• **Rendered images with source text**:
★ ★ ★ ★

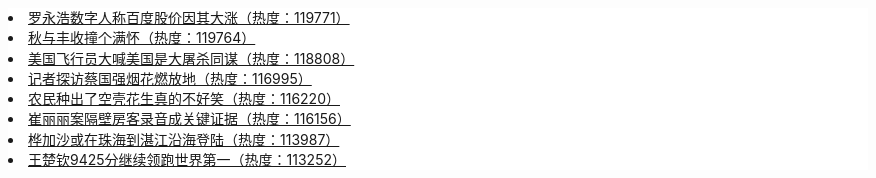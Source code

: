 <li>
<a href="https://s.weibo.com/weibo?q=%23%E7%BD%97%E6%B0%B8%E6%B5%A9%E6%95%B0%E5%AD%97%E4%BA%BA%E7%A7%B0%E7%99%BE%E5%BA%A6%E8%82%A1%E4%BB%B7%E5%9B%A0%E5%85%B6%E5%A4%A7%E6%B6%A8%23" target="weibo">
罗永浩数字人称百度股价因其大涨（热度：119771）
</a>
</li>

<li>
<a href="https://s.weibo.com/weibo?q=%23%E7%A7%8B%E4%B8%8E%E4%B8%B0%E6%94%B6%E6%92%9E%E4%B8%AA%E6%BB%A1%E6%80%80%23" target="weibo">
秋与丰收撞个满怀（热度：119764）
</a>
</li>

<li>
<a href="https://s.weibo.com/weibo?q=%23%E7%BE%8E%E5%9B%BD%E9%A3%9E%E8%A1%8C%E5%91%98%E5%A4%A7%E5%96%8A%E7%BE%8E%E5%9B%BD%E6%98%AF%E5%A4%A7%E5%B1%A0%E6%9D%80%E5%90%8C%E8%B0%8B%23" target="weibo">
美国飞行员大喊美国是大屠杀同谋（热度：118808）
</a>
</li>

<li>
<a href="https://s.weibo.com/weibo?q=%23%E8%AE%B0%E8%80%85%E6%8E%A2%E8%AE%BF%E8%94%A1%E5%9B%BD%E5%BC%BA%E7%83%9F%E8%8A%B1%E7%87%83%E6%94%BE%E5%9C%B0%23" target="weibo">
记者探访蔡国强烟花燃放地（热度：116995）
</a>
</li>

<li>
<a href="https://s.weibo.com/weibo?q=%23%E5%86%9C%E6%B0%91%E7%A7%8D%E5%87%BA%E4%BA%86%E7%A9%BA%E5%A3%B3%E8%8A%B1%E7%94%9F%E7%9C%9F%E7%9A%84%E4%B8%8D%E5%A5%BD%E7%AC%91%23" target="weibo">
农民种出了空壳花生真的不好笑（热度：116220）
</a>
</li>

<li>
<a href="https://s.weibo.com/weibo?q=%23%E5%B4%94%E4%B8%BD%E4%B8%BD%E6%A1%88%E9%9A%94%E5%A3%81%E6%88%BF%E5%AE%A2%E5%BD%95%E9%9F%B3%E6%88%90%E5%85%B3%E9%94%AE%E8%AF%81%E6%8D%AE%23" target="weibo">
崔丽丽案隔壁房客录音成关键证据（热度：116156）
</a>
</li>

<li>
<a href="https://s.weibo.com/weibo?q=%23%E6%A1%A6%E5%8A%A0%E6%B2%99%E6%88%96%E5%9C%A8%E7%8F%A0%E6%B5%B7%E5%88%B0%E6%B9%9B%E6%B1%9F%E6%B2%BF%E6%B5%B7%E7%99%BB%E9%99%86%23" target="weibo">
桦加沙或在珠海到湛江沿海登陆（热度：113987）
</a>
</li>

<li>
<a href="https://s.weibo.com/weibo?q=%23%E7%8E%8B%E6%A5%9A%E9%92%A69425%E5%88%86%E7%BB%A7%E7%BB%AD%E9%A2%86%E8%B7%91%E4%B8%96%E7%95%8C%E7%AC%AC%E4%B8%80%23" target="weibo">
王楚钦9425分继续领跑世界第一（热度：113252）
</a>
</li>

★ ★ ★ ★

• **Task details**: Please write out all the entries above again exactly as they appear, skipping any images.

• **Response to the task**:
Source code

: <li>
<a href="https://s.weibo.com/weibo?q=%23%E7%BD%97%E6%B0%B8%E6%B5%A9%E6%95%B0%E5%AD%97%E4%BA%BA%E7%A7%B0%E7%99%BE%E5%BA%A6%E8%82%A1%E4%BB%B7%E5%9B%A0%E5%85%B6%E5%A4%A7%E6%B6%A8%23" target="weibo">
罗永浩数字人称百度股价因其大涨（热度：119771）
</a>
</li>

<li>
<a href="https://s.weibo.com/weibo?q=%23%E7%A7%8B%E4%B8%8E%E4%B8%B0%E6%94%B6%E6%92%9E%E4%B8%AA%E6%BB%A1%E6%80%80%23" target="weibo">
秋与丰收撞个满怀（热度：119764）
</a>
</li>

<li>
<a href="https://s.weibo.com/weibo?q=%23%E7%BE%8E%E5%9B%BD%E9%A3%9E%E8%A1%8C%E5%91%98%E5%A4%A7%E5%96%8A%E7%BE%8E%E5%9B%BD%E6%98%AF%E5%A4%A7%E5%B1%A0%E6%9D%80%E5%90%8C%E8%B0%8B%23" target="weibo">
美国飞行员大喊美国是大屠杀同谋（热度：118808）
</a>
</li>

<li>
<a href="https://s.weibo.com/weibo?q=%23%E8%AE%B0%E8%80%85%E6%8E%A2%E8%AE%BF%E8%94%A1%E5%9B%BD%E5%BC%BA%E7%83%9F%E8%8A%B1%E7%87%83%E6%94%BE%E5%9C%B0%23" target="weibo">
记者探访蔡国强烟花燃放地（热度：116995）
</a>
</li>

<li>
<a href="https://s.weibo.com/weibo?q=%23%E5%86%9C%E6%B0%91%E7%A7%8D%E5%87%BA%E4%BA%86%E7%A9%BA%E5%A3%B3%E8%8A%B1%E7%94%9F%E7%9C%9F%E7%9A%84%E4%B8%8D%E5%A5%BD%E7%AC%91%23" target="weibo">
农民种出了空壳花生真的不好笑（热度：116220）
</a>
</li>

<li>
<a href="https://s.weibo.com/weibo?q=%23%E5%B4%94%E4%B8%BD%E4%B8%BD%E6%A1%88%E9%9A%94%E5%A3%81%E6%88%BF%E5%AE%A2%E5%BD%95%E9%9F%B3%E6%88%90%E5%85%B3%E9%94%AE%E8%AF%81%E6%8D%AE%23" target="weibo">
崔丽丽案隔壁房客录音成关键证据（热度：116156）
</a>
</li>

<li>
<a href="https://s.weibo.com/weibo?q=%23%E6%A1%A6%E5%8A%A0%E6%B2%99%E6%88%96%E5%9C%A8%E7%8F%A0%E6%B5%B7%E5%88%B0%E6%B9%9B%E6%B1%9F%E6%B2%BF%E6%B5%B7%E7%99%BB%E9%99%86%23" target="weibo">
桦加沙或在珠海到湛江沿海登陆（热度：113987）
</a>
</li>

<li>
<a href="https://s.weibo.com/weibo?q=%23%E7%8E%8B%E6%A5%9A%E9%92%A69425%E5%88%86%E7%BB%A7%E7%BB%AD%E9%A2%86%E8%B7%91%E4%B8%96%E7%95%8C%E7%AC%AC%E4%B8%80%23" target="weibo">
王楚钦9425分继续领跑世界第一（热度：113252）
</a>
</li>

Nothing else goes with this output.